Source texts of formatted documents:
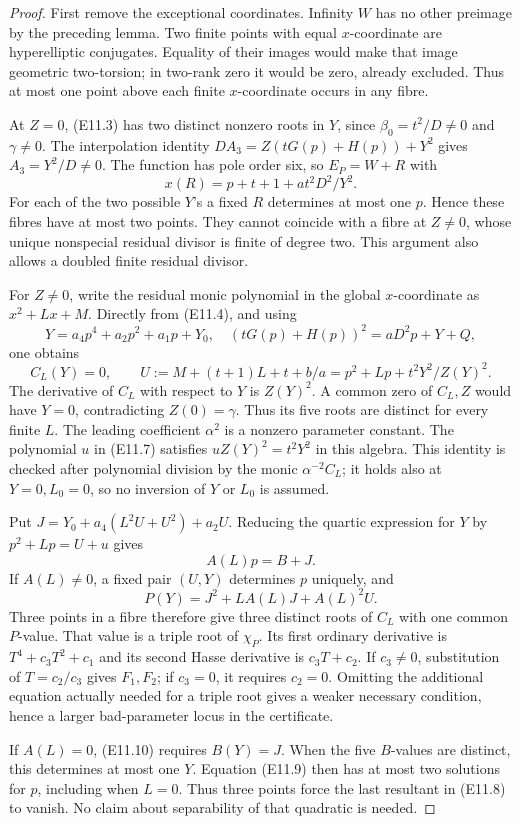 \begin{proof}
First remove the exceptional coordinates. Infinity $W$ has no other
preimage by the preceding lemma. Two finite points with equal
$x$-coordinate are hyperelliptic conjugates. Equality of their images
would make that image geometric two-torsion; in two-rank zero it would
be zero, already excluded. Thus at most one point above each finite
$x$-coordinate occurs in any fibre.

At $Z=0$, (E11.3) has two distinct nonzero roots in $Y$, since
$\beta_0=t^2/D\ne0$ and $\gamma\ne0$. The interpolation identity
$DA_3=Z(tG(p)+H(p))+Y^2$ gives $A_3=Y^2/D\ne0$.
The function has pole order six, so $E_P=W+R$ with
\[
 x(R)=p+t+1+at^2D^2/Y^2.
\]
For each of the two possible $Y$'s a fixed $R$ determines at most one
$p$. Hence these fibres have at most two points. They cannot coincide
with a fibre at $Z\ne0$, whose unique nonspecial residual divisor is
finite of degree two. This argument also allows a doubled finite
residual divisor.

For $Z\ne0$, write the residual monic polynomial in the global
$x$-coordinate as $x^2+Lx+M$. Directly from (E11.4), and using
\[
 Y=a_4p^4+a_2p^2+a_1p+Y_0,\quad
 (tG(p)+H(p))^2=aD^2p+Y+Q,
\]
one obtains
\[
 C_L(Y)=0,\qquad
 U:=M+(t+1)L+t+b/a=p^2+Lp+t^2Y^2/Z(Y)^2.       \tag{E11.9}
\]
The derivative of $C_L$ with respect to $Y$ is $Z(Y)^2$.
A common zero of $C_L,Z$ would have $Y=0$, contradicting
$Z(0)=\gamma$. Thus its five roots are distinct for every finite $L$.
The leading coefficient $\alpha^2$ is a nonzero parameter constant.
The polynomial $u$ in (E11.7) satisfies
$uZ(Y)^2=t^2Y^2$ in this algebra. This identity is checked after
polynomial division by the monic $\alpha^{-2}C_L$; it holds also at
$Y=0,L_0=0$, so no inversion of $Y$ or $L_0$ is assumed.

Put $J=Y_0+a_4(L^2U+U^2)+a_2U$.
Reducing the quartic expression for $Y$ by $p^2+Lp=U+u$ gives
\[
                  A(L)p=B+J.                  \tag{E11.10}
\]
If $A(L)\ne0$, a fixed pair $(U,Y)$ determines $p$ uniquely, and
\[
              P(Y)=J^2+LA(L)J+A(L)^2U.
\]
Three points in a fibre therefore give three distinct roots of $C_L$
with one common $P$-value. That value is a triple root of $\chi_P$.
Its first ordinary derivative is $T^4+c_3T^2+c_1$ and its second
Hasse derivative is $c_3T+c_2$. If $c_3\ne0$, substitution of
$T=c_2/c_3$ gives $F_1,F_2$; if $c_3=0$, it requires $c_2=0$.
Omitting the additional equation actually needed for a triple root
gives a weaker necessary condition, hence a larger bad-parameter locus
in the certificate.

If $A(L)=0$, (E11.10) requires $B(Y)=J$. When the five $B$-values
are distinct, this determines at most one $Y$. Equation (E11.9)
then has at most two solutions for $p$, including when $L=0$.
Thus three points force the last resultant in (E11.8) to vanish.
No claim about separability of that quadratic is needed.
\end{proof}


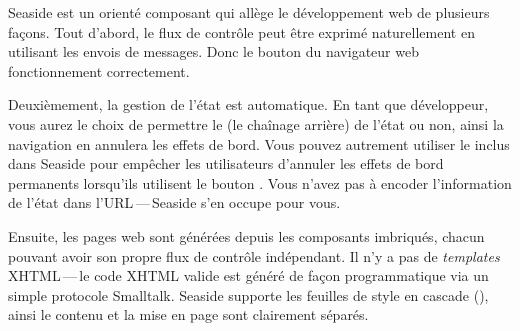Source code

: \documentclass[a4paper,10pt,twoside]{book}
\begin{document}

Seaside est un \framework orienté composant
qui allège le développement web de plusieurs façons.
Tout d'abord, le flux de contrôle
peut être exprimé naturellement en utilisant les envois de messages.
Donc le bouton \backbtn du navigateur web fonctionnement correctement.

Deuxièmement, la gestion de l'état est automatique. %
En tant que développeur, vous aurez le choix de permettre le
\backtracking (\ie le chaînage arrière) de l'état ou non, ainsi la
navigation en \backbtn{} annulera les effets de bord.
Vous pouvez autrement utiliser le 
inclus dans Seaside pour empêcher les utilisateurs d'annuler les
effets de bord permanents lorsqu'ils utilisent le bouton \backbtn.
Vous n'avez pas à encoder l'information de l'état dans
l'URL\,---\,Seaside s'en occupe pour vous. 

Ensuite, les pages web sont générées depuis les composants imbriqués,
chacun pouvant avoir son propre flux de contrôle indépendant.
Il n'y a pas de \emph{templates} XHTML\,---\,le code XHTML valide est
généré de façon programmatique via un simple protocole Smalltalk.
Seaside supporte les feuilles de style en cascade 
 (), ainsi le contenu et la mise en page sont clairement
 séparés.
\end{document}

> Work to be completed
Copy, from the data above, every line where the word "backbtn" appears.

> Written reply
Donc le bouton \backbtn du navigateur web fonctionnement correctement.
navigation en \backbtn{} annulera les effets de bord.
effets de bord permanents lorsqu'ils utilisent le bouton \backbtn.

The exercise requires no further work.